Person falling down
Person got to bed late last night, even for me, and then didn’t sleep very well, which is tedious.* So I’m even shorter of sleep than I would be if I’d at least slept the hours I was horizontal and if I weren’t in an ME phase when I need extra stupid sleep. Am I making any sense? I doubt it. I have already spent all my allotted sense-making time today on PEGASUS and Peter’s book, and possibly on walking hellhounds, which does require enough sense-making to get home again on. Walking hellhounds also requires a majority of staying-upright rather than falling-down time, which is a further strain on a floppy system, especially when sheets of leftover black ice keep rushing out of the undergrowth at one murmuring mwa ha ha ha ha. And now I have to go to bed again, early tonight, because I have to get up in the morning and go ring bells.
So this is me, going to bed before I fall down any more. . . .
* * *
* Very tedious, lying in the dark with eyes wide open thinking, you know, I need to get to sleep. I’ve got stuff to do tomorrow.^ There’s a short brutal list of crucial things that the harder you pursue them the faster they flee. Sleep. Money. Love. Hellhounds.

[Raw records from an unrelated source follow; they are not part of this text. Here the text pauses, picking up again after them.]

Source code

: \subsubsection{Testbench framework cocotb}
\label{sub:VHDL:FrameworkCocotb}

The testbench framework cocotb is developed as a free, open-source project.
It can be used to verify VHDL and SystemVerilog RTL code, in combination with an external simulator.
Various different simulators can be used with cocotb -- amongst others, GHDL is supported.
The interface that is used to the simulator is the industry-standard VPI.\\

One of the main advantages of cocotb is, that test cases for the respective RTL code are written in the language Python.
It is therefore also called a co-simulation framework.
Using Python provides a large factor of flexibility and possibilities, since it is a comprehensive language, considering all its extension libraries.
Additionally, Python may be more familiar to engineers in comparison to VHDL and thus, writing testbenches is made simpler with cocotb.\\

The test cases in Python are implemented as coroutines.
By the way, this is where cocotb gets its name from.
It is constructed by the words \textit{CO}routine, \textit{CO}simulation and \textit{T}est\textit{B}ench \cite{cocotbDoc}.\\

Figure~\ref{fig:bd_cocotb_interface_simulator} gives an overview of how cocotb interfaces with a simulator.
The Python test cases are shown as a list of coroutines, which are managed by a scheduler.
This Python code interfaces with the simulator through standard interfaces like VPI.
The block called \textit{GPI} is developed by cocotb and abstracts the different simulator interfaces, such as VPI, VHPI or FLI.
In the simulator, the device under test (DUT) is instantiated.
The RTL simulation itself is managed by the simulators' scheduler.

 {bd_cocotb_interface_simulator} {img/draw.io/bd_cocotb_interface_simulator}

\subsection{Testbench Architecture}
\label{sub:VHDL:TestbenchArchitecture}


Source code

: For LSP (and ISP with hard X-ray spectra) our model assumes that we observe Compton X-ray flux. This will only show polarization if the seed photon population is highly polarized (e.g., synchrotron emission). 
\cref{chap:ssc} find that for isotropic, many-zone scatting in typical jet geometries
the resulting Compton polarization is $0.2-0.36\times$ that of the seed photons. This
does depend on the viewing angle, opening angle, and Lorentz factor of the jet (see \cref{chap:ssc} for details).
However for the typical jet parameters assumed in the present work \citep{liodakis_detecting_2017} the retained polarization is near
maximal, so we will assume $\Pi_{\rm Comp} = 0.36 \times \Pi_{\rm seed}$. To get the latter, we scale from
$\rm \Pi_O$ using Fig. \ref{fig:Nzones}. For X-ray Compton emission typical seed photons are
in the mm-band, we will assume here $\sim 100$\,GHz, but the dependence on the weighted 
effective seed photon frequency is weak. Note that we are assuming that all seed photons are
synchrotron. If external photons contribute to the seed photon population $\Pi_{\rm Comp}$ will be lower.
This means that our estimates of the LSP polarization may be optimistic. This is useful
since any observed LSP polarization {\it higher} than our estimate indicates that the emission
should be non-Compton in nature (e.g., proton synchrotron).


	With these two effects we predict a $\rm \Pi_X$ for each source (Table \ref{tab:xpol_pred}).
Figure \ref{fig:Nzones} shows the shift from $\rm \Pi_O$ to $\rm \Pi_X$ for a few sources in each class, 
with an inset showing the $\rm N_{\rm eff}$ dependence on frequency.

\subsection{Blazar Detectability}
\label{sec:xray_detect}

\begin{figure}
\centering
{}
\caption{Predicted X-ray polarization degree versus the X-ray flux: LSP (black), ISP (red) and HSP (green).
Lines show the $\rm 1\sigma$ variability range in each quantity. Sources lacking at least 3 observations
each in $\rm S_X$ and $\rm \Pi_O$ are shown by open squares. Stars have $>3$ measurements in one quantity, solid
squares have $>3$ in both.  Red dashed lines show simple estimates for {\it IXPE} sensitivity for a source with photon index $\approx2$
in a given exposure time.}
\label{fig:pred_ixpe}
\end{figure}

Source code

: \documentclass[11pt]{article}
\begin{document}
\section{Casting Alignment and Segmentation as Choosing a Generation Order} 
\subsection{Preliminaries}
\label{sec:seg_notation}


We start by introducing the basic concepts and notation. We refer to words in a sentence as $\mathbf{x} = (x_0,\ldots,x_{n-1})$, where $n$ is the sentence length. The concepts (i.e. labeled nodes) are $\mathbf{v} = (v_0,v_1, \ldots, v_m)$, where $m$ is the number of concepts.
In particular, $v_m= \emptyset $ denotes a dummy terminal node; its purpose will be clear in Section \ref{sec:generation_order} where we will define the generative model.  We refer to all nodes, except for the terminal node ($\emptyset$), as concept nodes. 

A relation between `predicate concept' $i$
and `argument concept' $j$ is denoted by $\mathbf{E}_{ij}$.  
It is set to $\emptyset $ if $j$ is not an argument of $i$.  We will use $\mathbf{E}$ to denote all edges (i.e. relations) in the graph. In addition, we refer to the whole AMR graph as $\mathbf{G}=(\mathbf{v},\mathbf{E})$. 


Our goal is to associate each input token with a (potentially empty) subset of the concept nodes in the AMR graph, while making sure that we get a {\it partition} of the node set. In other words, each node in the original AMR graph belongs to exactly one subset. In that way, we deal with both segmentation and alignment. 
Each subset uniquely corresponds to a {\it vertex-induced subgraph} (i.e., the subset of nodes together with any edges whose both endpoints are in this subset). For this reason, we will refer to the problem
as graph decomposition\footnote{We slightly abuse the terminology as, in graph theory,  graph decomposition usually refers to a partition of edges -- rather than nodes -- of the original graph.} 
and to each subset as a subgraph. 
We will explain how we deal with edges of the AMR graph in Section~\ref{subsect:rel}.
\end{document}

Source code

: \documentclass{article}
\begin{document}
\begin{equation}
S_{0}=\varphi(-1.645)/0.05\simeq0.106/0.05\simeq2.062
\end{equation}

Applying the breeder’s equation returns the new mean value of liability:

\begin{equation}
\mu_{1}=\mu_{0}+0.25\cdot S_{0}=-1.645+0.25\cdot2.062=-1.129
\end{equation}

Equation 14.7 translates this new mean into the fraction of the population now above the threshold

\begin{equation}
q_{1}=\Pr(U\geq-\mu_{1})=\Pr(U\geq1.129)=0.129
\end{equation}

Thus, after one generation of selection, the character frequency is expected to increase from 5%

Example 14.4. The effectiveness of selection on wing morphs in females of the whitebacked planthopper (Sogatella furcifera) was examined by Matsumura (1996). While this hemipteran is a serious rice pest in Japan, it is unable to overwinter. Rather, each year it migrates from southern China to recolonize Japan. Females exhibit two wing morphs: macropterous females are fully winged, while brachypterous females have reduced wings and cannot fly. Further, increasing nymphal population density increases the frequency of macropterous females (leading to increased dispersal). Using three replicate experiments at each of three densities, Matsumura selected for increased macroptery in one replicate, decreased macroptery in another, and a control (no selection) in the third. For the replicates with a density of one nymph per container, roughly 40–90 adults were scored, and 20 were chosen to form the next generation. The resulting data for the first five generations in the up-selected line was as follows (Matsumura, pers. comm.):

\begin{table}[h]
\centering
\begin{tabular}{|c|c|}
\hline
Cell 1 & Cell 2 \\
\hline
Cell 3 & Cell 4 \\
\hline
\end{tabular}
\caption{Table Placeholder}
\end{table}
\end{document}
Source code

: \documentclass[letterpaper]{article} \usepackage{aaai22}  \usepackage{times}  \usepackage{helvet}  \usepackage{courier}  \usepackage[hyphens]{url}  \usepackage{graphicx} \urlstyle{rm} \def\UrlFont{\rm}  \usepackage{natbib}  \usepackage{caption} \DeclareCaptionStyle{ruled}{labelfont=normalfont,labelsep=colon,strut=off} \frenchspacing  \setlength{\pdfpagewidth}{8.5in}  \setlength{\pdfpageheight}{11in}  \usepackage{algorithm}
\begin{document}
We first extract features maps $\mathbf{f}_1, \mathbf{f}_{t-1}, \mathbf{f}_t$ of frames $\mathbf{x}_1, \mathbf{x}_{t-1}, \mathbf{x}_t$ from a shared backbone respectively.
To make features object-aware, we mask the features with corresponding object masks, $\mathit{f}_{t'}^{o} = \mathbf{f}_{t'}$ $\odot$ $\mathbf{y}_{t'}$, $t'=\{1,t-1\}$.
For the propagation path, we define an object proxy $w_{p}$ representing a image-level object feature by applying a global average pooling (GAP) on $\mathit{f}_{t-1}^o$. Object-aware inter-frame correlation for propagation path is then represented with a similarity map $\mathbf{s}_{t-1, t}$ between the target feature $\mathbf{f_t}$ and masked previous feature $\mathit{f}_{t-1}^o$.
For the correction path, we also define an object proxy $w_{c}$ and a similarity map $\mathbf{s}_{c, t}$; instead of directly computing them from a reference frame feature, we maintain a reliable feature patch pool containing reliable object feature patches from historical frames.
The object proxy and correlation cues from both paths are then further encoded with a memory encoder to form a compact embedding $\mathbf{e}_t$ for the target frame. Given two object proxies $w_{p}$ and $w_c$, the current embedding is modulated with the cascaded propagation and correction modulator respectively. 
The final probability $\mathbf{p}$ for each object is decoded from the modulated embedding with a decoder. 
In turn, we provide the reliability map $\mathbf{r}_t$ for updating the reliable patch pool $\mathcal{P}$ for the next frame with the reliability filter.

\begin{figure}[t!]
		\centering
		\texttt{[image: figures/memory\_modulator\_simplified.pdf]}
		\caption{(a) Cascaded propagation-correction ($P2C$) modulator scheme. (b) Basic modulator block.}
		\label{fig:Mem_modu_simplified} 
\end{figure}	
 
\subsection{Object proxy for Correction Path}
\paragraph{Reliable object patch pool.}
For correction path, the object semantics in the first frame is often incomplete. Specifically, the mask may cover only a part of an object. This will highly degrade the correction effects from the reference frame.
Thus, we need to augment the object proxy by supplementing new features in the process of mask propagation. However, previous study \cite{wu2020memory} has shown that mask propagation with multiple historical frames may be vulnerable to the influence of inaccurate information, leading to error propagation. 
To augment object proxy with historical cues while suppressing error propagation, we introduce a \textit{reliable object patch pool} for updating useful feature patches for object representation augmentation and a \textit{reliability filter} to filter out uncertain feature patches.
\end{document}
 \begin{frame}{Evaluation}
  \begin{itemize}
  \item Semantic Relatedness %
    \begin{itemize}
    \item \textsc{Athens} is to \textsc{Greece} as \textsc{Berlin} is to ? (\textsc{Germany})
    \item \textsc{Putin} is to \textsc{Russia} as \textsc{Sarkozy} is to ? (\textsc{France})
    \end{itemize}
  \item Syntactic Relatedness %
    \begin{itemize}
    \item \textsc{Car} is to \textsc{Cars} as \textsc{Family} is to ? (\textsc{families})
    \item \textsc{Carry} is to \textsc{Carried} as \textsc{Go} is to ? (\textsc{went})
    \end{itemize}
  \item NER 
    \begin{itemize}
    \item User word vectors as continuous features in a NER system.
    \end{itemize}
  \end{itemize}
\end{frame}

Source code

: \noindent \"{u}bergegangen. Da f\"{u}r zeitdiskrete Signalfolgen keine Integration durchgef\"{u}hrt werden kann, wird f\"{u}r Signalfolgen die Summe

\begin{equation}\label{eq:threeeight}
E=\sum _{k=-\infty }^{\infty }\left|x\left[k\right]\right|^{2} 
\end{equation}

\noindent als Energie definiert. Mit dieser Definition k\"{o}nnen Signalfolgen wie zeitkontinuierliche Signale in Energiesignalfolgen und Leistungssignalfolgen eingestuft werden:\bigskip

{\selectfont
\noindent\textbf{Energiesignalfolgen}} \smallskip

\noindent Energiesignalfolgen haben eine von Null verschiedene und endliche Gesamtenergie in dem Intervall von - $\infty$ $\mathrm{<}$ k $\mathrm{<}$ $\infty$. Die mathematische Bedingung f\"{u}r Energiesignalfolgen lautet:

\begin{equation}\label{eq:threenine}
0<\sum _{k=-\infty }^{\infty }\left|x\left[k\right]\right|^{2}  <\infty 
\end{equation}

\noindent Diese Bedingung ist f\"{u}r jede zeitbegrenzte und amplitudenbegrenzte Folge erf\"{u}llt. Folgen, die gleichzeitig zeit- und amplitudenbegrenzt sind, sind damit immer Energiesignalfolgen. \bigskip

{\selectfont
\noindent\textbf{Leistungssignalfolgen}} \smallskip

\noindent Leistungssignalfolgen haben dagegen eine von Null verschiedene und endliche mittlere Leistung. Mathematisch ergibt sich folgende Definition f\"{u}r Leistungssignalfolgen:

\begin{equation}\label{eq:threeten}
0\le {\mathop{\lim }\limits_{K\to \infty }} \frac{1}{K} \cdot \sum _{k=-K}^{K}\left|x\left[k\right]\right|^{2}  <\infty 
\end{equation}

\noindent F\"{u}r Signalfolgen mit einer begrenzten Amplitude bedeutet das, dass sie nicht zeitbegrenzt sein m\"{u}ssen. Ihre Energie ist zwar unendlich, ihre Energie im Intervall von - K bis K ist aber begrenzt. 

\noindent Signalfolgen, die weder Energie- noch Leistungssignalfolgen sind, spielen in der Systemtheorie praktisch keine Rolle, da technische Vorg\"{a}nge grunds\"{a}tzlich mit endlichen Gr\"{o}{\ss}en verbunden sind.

^ The self-employed always have stuff to do. Probably the human being always has stuff to do, but bosses and project schedules can blur the lines a little. Other people can tell me if blaming your boss is any use at 4 am. I’ve been self employed so long that I am my own worst nightmare. Mind you, many writers work competently and efficiently to deadlines, and do things like answer when some frelling editor wants to know where they are on some piece of writing they have, perhaps, contracted for and agreed to a date for delivery of: they answer both because they are professional and also because they know where they are.+ Some writers work hysterically and frantically to deadlines too, but the point is they acknowledge deadlines. I’m in the Douglas Adams camp on this one, except that I do not enjoy the whooshing sound as they go past.
One of the nicest things any editor has ever done for me is now many years ago. I know I’ve told you that winning the Newbery, while extremely pleasant for my bank balance, was very hard on the rest of me, because I was thirty-two years old, not the most self-confident woman ever to put on a pair of extra-high high heels so as to be taller than as many people as possible at the parties and things she is going to have to go to because she’d won the Newbery, and had people, at the parties and things, coming up to her and saying, so, what are you going to do with the rest of your life?, ie, now you’ve won the Newbery and reached the pinnacle of literary achievement. I went home after all the flimflam and had a kind of series of itty bitty nervous breakdowns. Or maybe not so itty bitty. It was five years++ between HERO and OUTLAWS, and then OUTLAWS only did so-so, which aggravated the I-knew-it-was-all-a-mistake-and-I’m-not-really-a-writer downward spiral.
Meanwhile I was running out of money. The Newbery does great things for your bank balance, but not nearly as great as winning the lottery or marrying the Queen of England, and I’d bought a little old house, and a medium-sized new car+++. So I’d signed another contract with another editor back before I turned OUTLAWS in. ++++
. . . Turned OUTLAWS in and regressed to staring at the walls. It’s not that it was another five years between OUTLAWS and DEERSKIN: it’s the fact that for about three of them I wasn’t getting anywhere with anything. I was writing, but I had no faith, and a story can only do so much for you if you refuse to believe in your ability to write it.# Then DEERSKIN sank its teeth into me and I was writing whether I wanted to or not.## DEERSKIN was the book that would go to that other editor who, at this point, had been waiting something like seven years for it. DEERSKIN wasn’t what she’d asked for or that I’d said I was going to produce, but it was a book.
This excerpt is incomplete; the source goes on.